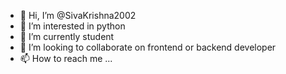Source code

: - 👋 Hi, I’m @SivaKrishna2002
- 👀 I’m interested in python
- 🌱 I’m currently student
- 💞️ I’m looking to collaborate on frontend or backend developer
- 📫 How to reach me ...

<!---
SivaKrishna2002/SivaKrishna2002 is a ✨ special ✨ repository because its `README.md` (this file) appears on your GitHub profile.
You can click the Preview link to take a look at your changes.
--->
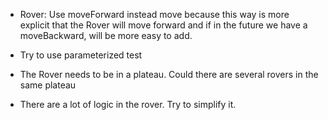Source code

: * Rover: Use moveForward instead move because this way is more explicit that the Rover will move forward and if in the future we have a moveBackward, will be more easy to add.



* Try to use parameterized test
* The Rover needs to be in a plateau. Could there are several rovers in the same plateau
* There are a lot of logic in the rover. Try to simplify it.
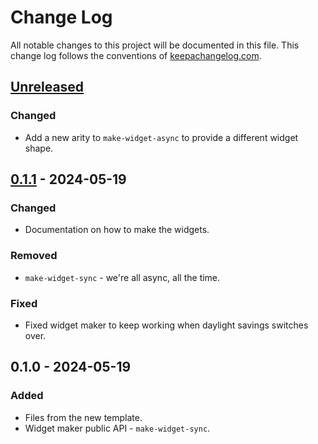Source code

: # Change Log
All notable changes to this project will be documented in this file. This change log follows the conventions of [keepachangelog.com](http://keepachangelog.com/).

## [Unreleased]
### Changed
- Add a new arity to `make-widget-async` to provide a different widget shape.

## [0.1.1] - 2024-05-19
### Changed
- Documentation on how to make the widgets.

### Removed
- `make-widget-sync` - we're all async, all the time.

### Fixed
- Fixed widget maker to keep working when daylight savings switches over.

## 0.1.0 - 2024-05-19
### Added
- Files from the new template.
- Widget maker public API - `make-widget-sync`.

[Unreleased]: https://sourcehost.site/your-name/tp_sistemas_l/compare/0.1.1...HEAD
[0.1.1]: https://sourcehost.site/your-name/tp_sistemas_l/compare/0.1.0...0.1.1
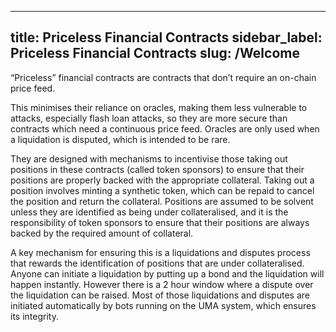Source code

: 
---
title: Priceless Financial Contracts
sidebar_label: Priceless Financial Contracts
slug: /Welcome
---

“Priceless” financial contracts are contracts that don’t require an on-chain price feed.  

This minimises their reliance on oracles, making them less vulnerable to attacks, especially flash loan attacks, so they are more secure than contracts which need a continuous price feed. Oracles are only used when a liquidation is disputed, which is intended to be rare.

They are designed with mechanisms to incentivise those taking out positions in these contracts (called token sponsors) to ensure that their positions are properly backed with the appropriate collateral.  Taking out a position involves minting a synthetic token, which can be repaid to cancel the position and return the collateral.   Positions are assumed to be solvent unless they are identified as being under collateralised, and it is the responsibility of token sponsors to ensure that their positions are always backed by the required amount of collateral.

A key mechanism for ensuring this is a liquidations and disputes process that rewards the identification of positions that are under collateralised.  Anyone can initiate a liquidation by putting up a bond and the liquidation will happen instantly.  However there is a 2 hour window where a dispute over the liquidation can be raised.  Most of those liquidations and disputes are initiated automatically by bots running on the UMA system, which ensures its integrity. 
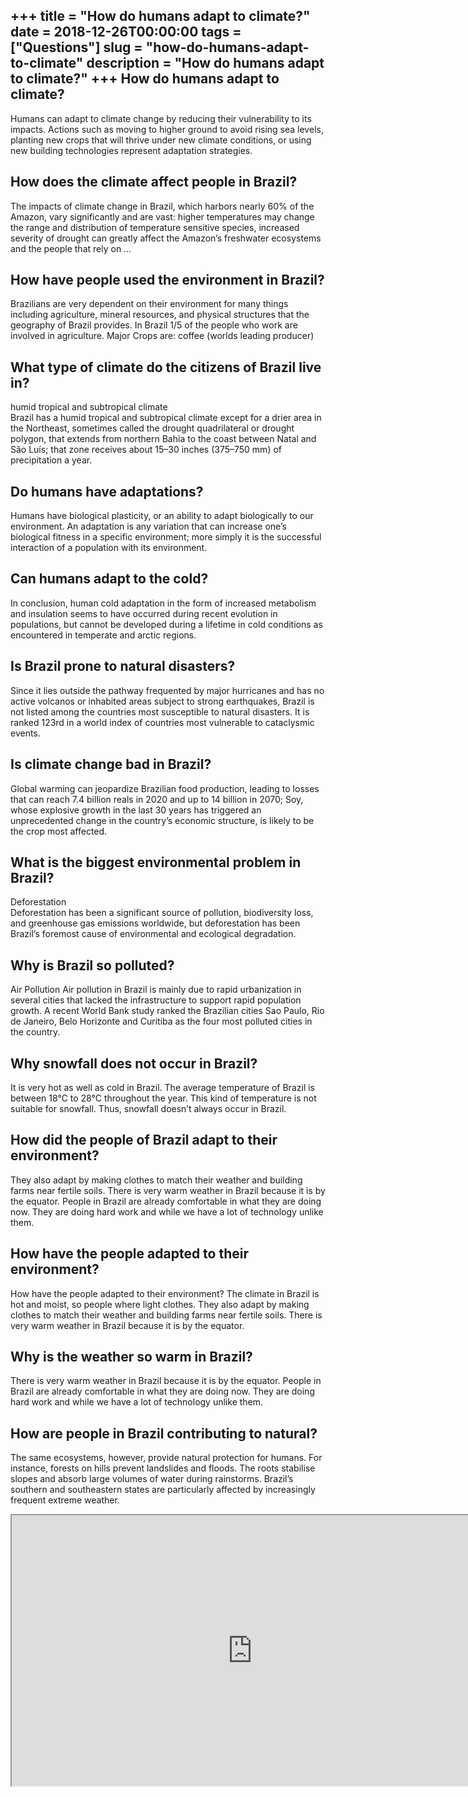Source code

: +++
title = "How do humans adapt to climate?"
date = 2018-12-26T00:00:00
tags = ["Questions"]
slug = "how-do-humans-adapt-to-climate"
description = "How do humans adapt to climate?"
+++
How do humans adapt to climate?
-------------------------------

Humans can adapt to climate change by reducing their vulnerability to its impacts. Actions such as moving to higher ground to avoid rising sea levels, planting new crops that will thrive under new climate conditions, or using new building technologies represent adaptation strategies.

How does the climate affect people in Brazil?
---------------------------------------------

The impacts of climate change in Brazil, which harbors nearly 60% of the Amazon, vary significantly and are vast: higher temperatures may change the range and distribution of temperature sensitive species, increased severity of drought can greatly affect the Amazon’s freshwater ecosystems and the people that rely on …

How have people used the environment in Brazil?
-----------------------------------------------

Brazilians are very dependent on their environment for many things including agriculture, mineral resources, and physical structures that the geography of Brazil provides. In Brazil 1/5 of the people who work are involved in agriculture. Major Crops are: coffee (worlds leading producer)

What type of climate do the citizens of Brazil live in?
-------------------------------------------------------

humid tropical and subtropical climate  
Brazil has a humid tropical and subtropical climate except for a drier area in the Northeast, sometimes called the drought quadrilateral or drought polygon, that extends from northern Bahia to the coast between Natal and São Luís; that zone receives about 15–30 inches (375–750 mm) of precipitation a year.

Do humans have adaptations?
---------------------------

Humans have biological plasticity, or an ability to adapt biologically to our environment. An adaptation is any variation that can increase one’s biological fitness in a specific environment; more simply it is the successful interaction of a population with its environment.

Can humans adapt to the cold?
-----------------------------

In conclusion, human cold adaptation in the form of increased metabolism and insulation seems to have occurred during recent evolution in populations, but cannot be developed during a lifetime in cold conditions as encountered in temperate and arctic regions.

Is Brazil prone to natural disasters?
-------------------------------------

Since it lies outside the pathway frequented by major hurricanes and has no active volcanos or inhabited areas subject to strong earthquakes, Brazil is not listed among the countries most susceptible to natural disasters. It is ranked 123rd in a world index of countries most vulnerable to cataclysmic events.

Is climate change bad in Brazil?
--------------------------------

Global warming can jeopardize Brazilian food production, leading to losses that can reach 7.4 billion reals in 2020 and up to 14 billion in 2070; Soy, whose explosive growth in the last 30 years has triggered an unprecedented change in the country’s economic structure, is likely to be the crop most affected.

What is the biggest environmental problem in Brazil?
----------------------------------------------------

Deforestation  
Deforestation has been a significant source of pollution, biodiversity loss, and greenhouse gas emissions worldwide, but deforestation has been Brazil’s foremost cause of environmental and ecological degradation.

Why is Brazil so polluted?
--------------------------

Air Pollution Air pollution in Brazil is mainly due to rapid urbanization in several cities that lacked the infrastructure to support rapid population growth. A recent World Bank study ranked the Brazilian cities Sao Paulo, Rio de Janeiro, Belo Horizonte and Curitiba as the four most polluted cities in the country.

Why snowfall does not occur in Brazil?
--------------------------------------

It is very hot as well as cold in Brazil. The average temperature of Brazil is between 18°C to 28°C throughout the year. This kind of temperature is not suitable for snowfall. Thus, snowfall doesn’t always occur in Brazil.

How did the people of Brazil adapt to their environment?
--------------------------------------------------------

They also adapt by making clothes to match their weather and building farms near fertile soils. There is very warm weather in Brazil because it is by the equator. People in Brazil are already comfortable in what they are doing now. They are doing hard work and while we have a lot of technology unlike them.

How have the people adapted to their environment?
-------------------------------------------------

How have the people adapted to their environment? The climate in Brazil is hot and moist, so people where light clothes. They also adapt by making clothes to match their weather and building farms near fertile soils. There is very warm weather in Brazil because it is by the equator.

Why is the weather so warm in Brazil?
-------------------------------------

There is very warm weather in Brazil because it is by the equator. People in Brazil are already comfortable in what they are doing now. They are doing hard work and while we have a lot of technology unlike them.

How are people in Brazil contributing to natural?
-------------------------------------------------

The same ecosystems, however, provide natural protection for humans. For instance, forests on hills prevent landslides and floods. The roots stabilise slopes and absorb large volumes of water during rainstorms. Brazil’s southern and southeastern states are particularly affected by increasingly frequent extreme weather.

<iframe allow="accelerometer; autoplay; clipboard-write; encrypted-media; gyroscope; picture-in-picture" allowfullscreen="" class="__youtube_prefs__  epyt-is-override  no-lazyload" data-no-lazy="1" data-origheight="433" data-origwidth="770" data-skipgform_ajax_framebjll="" height="433" id="_ytid_88340" loading="lazy" src="https://www.youtube.com/embed/YjLzz74D6jk?enablejsapi=1&autoplay=0&cc_load_policy=0&cc_lang_pref=&iv_load_policy=1&loop=0&modestbranding=0&rel=1&fs=1&playsinline=0&autohide=2&theme=dark&color=red&controls=1&" title="YouTube player" width="770"></iframe>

* **TASK OBJECTIVE**
Copy, from the lines above, each one that holds "used".

* **RESPONSE TO THIS TASK**
This minimises their reliance on oracles, making them less vulnerable to attacks, especially flash loan attacks, so they are more secure than contracts which need a continuous price feed. Oracles are only used when a liquidation is disputed, which is intended to be rare.
How have people used the environment in Brazil?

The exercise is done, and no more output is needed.